I shut my eyes. It seemed to me inevitable that she would answer ‘Silvio Sala’. For many years I had not thought of the poor old humbug who had sat in a gilt armchair, once part of a touring company’s Rigoletto set, between two panels of machine-made tapestry, representing Mascagni and Verdi, in a house on the Brixton Road, pretending to have been a professor at Milan Conservatory and charging Miss Beevor huge fees for lessons to Cordelia. Inevitably he must by now be in his grave. But this girl’s air of foredoomed failure was so great that I could not doubt a parallel between her fate and Cordelia’s; and it would not be a true parallel, for this girl had no last resource of loveliness, no alternative career. Her defeat would be absolute.
But she answered, ‘I have two really. Kingsley Torbay and Pietro Pedrucci. But I like Kingsley Torbay better. There is almost nothing more that Pedrucci can teach me, and so he does not like me.’
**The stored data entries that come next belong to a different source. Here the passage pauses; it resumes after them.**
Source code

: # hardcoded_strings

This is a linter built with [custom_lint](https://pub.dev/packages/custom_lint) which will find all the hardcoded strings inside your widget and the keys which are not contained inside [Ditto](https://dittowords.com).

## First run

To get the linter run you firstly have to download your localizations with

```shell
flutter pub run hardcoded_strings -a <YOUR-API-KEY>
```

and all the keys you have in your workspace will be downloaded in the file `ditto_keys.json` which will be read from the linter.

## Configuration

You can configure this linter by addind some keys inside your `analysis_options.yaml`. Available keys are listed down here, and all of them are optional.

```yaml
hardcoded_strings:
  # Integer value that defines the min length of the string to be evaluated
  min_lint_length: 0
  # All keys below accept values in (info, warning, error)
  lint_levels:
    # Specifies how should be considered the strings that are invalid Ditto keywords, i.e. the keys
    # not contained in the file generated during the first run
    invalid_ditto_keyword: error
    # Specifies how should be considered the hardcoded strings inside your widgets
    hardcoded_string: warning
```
‘What, you are at the Athenaeum?’
‘Yes, yes, I have a scholarship there. You haven’t been to a single students’ concert since I’ve been there,’ she accused me. ‘But if you had you would see that I am pretty much what you were when you were there, allowing for the difference between a violin and a piano. Why did you choose the piano? Surely the violin is a better instrument. I would be happy at the Athenaeum if it were not that nobody likes me much except Mr Torbay. But I expect they liked you.’
‘No, they did not like me much.’
‘Did you ever find out why?’
‘No, never.’
‘I wish, I wish people were not such beasts,’ the girl raged. ‘But how extraordinary they dared to be beasts to you. You must always have been good-looking. How horrible that I am going to fail you, for of course I cannot play this sonata.’
‘Play us something, anything,’ said Oliver, ‘then we will know where we are. Though I think I know where we are.’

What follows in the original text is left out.